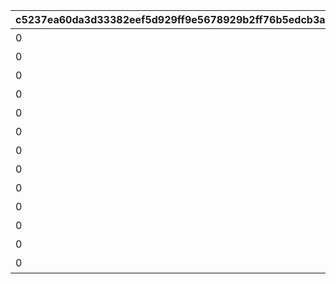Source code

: |c5237ea60da3d33382eef5d929ff9e5678929b2ff76b5edcb3a2babd54fc9a39|dabaf5f29f6fc0993712ff39a81bab68afc78bb1bbb7489e922c85e96aca036e|020ae74e9c5395859e58b36077cace16a0a2739359a885667446be548e47241e|9c7e1d77f0c672bb901a5e275d559ed77c21b46fd8434e4ab6b287eb31e22b4c|d981c1bbd02687cad8b8f4efc2caea396cbdf17f6c07996d28f27e6a52b5860b|5509196be8f458eaafafcf3a5e9557ab83b711d8db73992ff1fc0d40d140d889|c9dcd3c61bc4ce8af70252f5a7f2fafd666aefd9f4967b23557047d864a0408c|2f8cee707082871db1e1b2b5997970eeb87a9fc86f82753e2ff1fecdb69ec27a|6517af68b4c3be29822ebdeb50ea5fafd0dc19eb7acd9eefa8b9668f27906182|f87135b5ed50c33b513ae84378fd2cd0d20b61fdfc7065cb758bdf5dcec275ca|87511a04da5ee65275b1c30e3956711b8e2ff6e75c49f06ccab9f171b9354fd4|85236d280442ab1182b3f548ff3f35f29f61452a27ed94e7d20d7cc410a5d6da|251813be64db0eb2e4389256508008f5ae6fb575a52b7599df6b7da673249701|8f5061c85de402cd268a4ce6f37923e19355ceee33bf1c9be5141280b0bf5903|
| --- | --- | --- | --- | --- | --- | --- | --- | --- | --- | --- | --- | --- | --- |
|0|0|0|24001|24|2030/12/17 14:59:59|リン|1|102601|2020/04/30 12:00:00|あたしだって\nやるときはやるよ！|0|10040|1|
|0|0|1|24002|24|2030/12/17 14:59:59|リン|1|102601|2020/04/30 12:00:00|ふぅ…\nこれであたしの仕事は\n終わりだね|0|10040|1|
|0|0|2|24003|24|2030/12/17 14:59:59|リン|1|102601|2020/04/30 12:00:00|終わった終わった\n一人でもなんとか\nなるもんだね|0|10040|1|
|0|0|3|24004|24|2030/12/17 14:59:59|リン|2|102601|2020/04/30 12:00:00|やったね！\nこれでようやく\nサボれるよ…|0|10040|2|
|0|0|4|24005|24|2030/12/17 14:59:59|リン|1|102601|2020/04/30 12:00:00|チーズが欲しいなら\nきちんと働いて\n買いに来なよ|0|10040|1|
|0|0|5|24006|24|2030/12/17 14:59:59|リン|2|102601|2020/04/30 12:00:00|あたしを敵に回した\n恐ろしさ\n思い知ったか！|0|10040|2|
|0|0|6|24007|24|2030/12/17 14:59:59|リン|2|102601|2020/04/30 12:00:00|あたしも意外と\nやるもんでしょ？|0|10040|2|
|0|0|7|24008|24|2030/12/17 14:59:59|リン|4|102601|2020/04/30 12:00:00|疲れた…\nねずみの逃げ足\n速すぎるよ…|0|10040|4|
|0|0|8|24009|24|2030/12/17 14:59:59|リン|4|102601|2020/04/30 12:00:00|このままじゃ\nまっひ～に\n叱られちゃうよ|0|10040|4|
|0|0|9|24010|24|2030/12/17 14:59:59|リン|4|102601|2020/04/30 12:00:00|まじめに\nやったんだけどな…\n悔しいな～|0|10040|4|
|0|0|10|24011|24|2030/12/17 14:59:59|リン|4|102601|2020/04/30 12:00:00|やられた…\nねずみって意外と\nてごわいね|0|10040|4|
|0|0|11|24012|24|2030/12/17 14:59:59|リン|4|102601|2020/04/30 12:00:00|おのれ～\nあたしのチーズを\n盗みやがって～！|0|10040|4|
|0|0|12|24013|24|2030/12/17 14:59:59|リン|4|102601|2020/04/30 12:00:00|疲れた…\nけど、次こそは\n守り抜くよ…|1.81|10040|1|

> _WORK INSTRUCTION_
The material above must be reproduced line for line, with the images omitted.

> _RESULT OF THIS EXERCISE_
Source code

: |c5237ea60da3d33382eef5d929ff9e5678929b2ff76b5edcb3a2babd54fc9a39|dabaf5f29f6fc0993712ff39a81bab68afc78bb1bbb7489e922c85e96aca036e|020ae74e9c5395859e58b36077cace16a0a2739359a885667446be548e47241e|9c7e1d77f0c672bb901a5e275d559ed77c21b46fd8434e4ab6b287eb31e22b4c|d981c1bbd02687cad8b8f4efc2caea396cbdf17f6c07996d28f27e6a52b5860b|5509196be8f458eaafafcf3a5e9557ab83b711d8db73992ff1fc0d40d140d889|c9dcd3c61bc4ce8af70252f5a7f2fafd666aefd9f4967b23557047d864a0408c|2f8cee707082871db1e1b2b5997970eeb87a9fc86f82753e2ff1fecdb69ec27a|6517af68b4c3be29822ebdeb50ea5fafd0dc19eb7acd9eefa8b9668f27906182|f87135b5ed50c33b513ae84378fd2cd0d20b61fdfc7065cb758bdf5dcec275ca|87511a04da5ee65275b1c30e3956711b8e2ff6e75c49f06ccab9f171b9354fd4|85236d280442ab1182b3f548ff3f35f29f61452a27ed94e7d20d7cc410a5d6da|251813be64db0eb2e4389256508008f5ae6fb575a52b7599df6b7da673249701|8f5061c85de402cd268a4ce6f37923e19355ceee33bf1c9be5141280b0bf5903|
| --- | --- | --- | --- | --- | --- | --- | --- | --- | --- | --- | --- | --- | --- |
|0|0|0|24001|24|2030/12/17 14:59:59|リン|1|102601|2020/04/30 12:00:00|あたしだって\nやるときはやるよ！|0|10040|1|
|0|0|1|24002|24|2030/12/17 14:59:59|リン|1|102601|2020/04/30 12:00:00|ふぅ…\nこれであたしの仕事は\n終わりだね|0|10040|1|
|0|0|2|24003|24|2030/12/17 14:59:59|リン|1|102601|2020/04/30 12:00:00|終わった終わった\n一人でもなんとか\nなるもんだね|0|10040|1|
|0|0|3|24004|24|2030/12/17 14:59:59|リン|2|102601|2020/04/30 12:00:00|やったね！\nこれでようやく\nサボれるよ…|0|10040|2|
|0|0|4|24005|24|2030/12/17 14:59:59|リン|1|102601|2020/04/30 12:00:00|チーズが欲しいなら\nきちんと働いて\n買いに来なよ|0|10040|1|
|0|0|5|24006|24|2030/12/17 14:59:59|リン|2|102601|2020/04/30 12:00:00|あたしを敵に回した\n恐ろしさ\n思い知ったか！|0|10040|2|
|0|0|6|24007|24|2030/12/17 14:59:59|リン|2|102601|2020/04/30 12:00:00|あたしも意外と\nやるもんでしょ？|0|10040|2|
|0|0|7|24008|24|2030/12/17 14:59:59|リン|4|102601|2020/04/30 12:00:00|疲れた…\nねずみの逃げ足\n速すぎるよ…|0|10040|4|
|0|0|8|24009|24|2030/12/17 14:59:59|リン|4|102601|2020/04/30 12:00:00|このままじゃ\nまっひ～に\n叱られちゃうよ|0|10040|4|
|0|0|9|24010|24|2030/12/17 14:59:59|リン|4|102601|2020/04/30 12:00:00|まじめに\nやったんだけどな…\n悔しいな～|0|10040|4|
|0|0|10|24011|24|2030/12/17 14:59:59|リン|4|102601|2020/04/30 12:00:00|やられた…\nねずみって意外と\nてごわいね|0|10040|4|
|0|0|11|24012|24|2030/12/17 14:59:59|リン|4|102601|2020/04/30 12:00:00|おのれ～\nあたしのチーズを\n盗みやがって～！|0|10040|4|
|0|0|12|24013|24|2030/12/17 14:59:59|リン|4|102601|2020/04/30 12:00:00|疲れた…\nけど、次こそは\n守り抜くよ…|1.81|10040|1|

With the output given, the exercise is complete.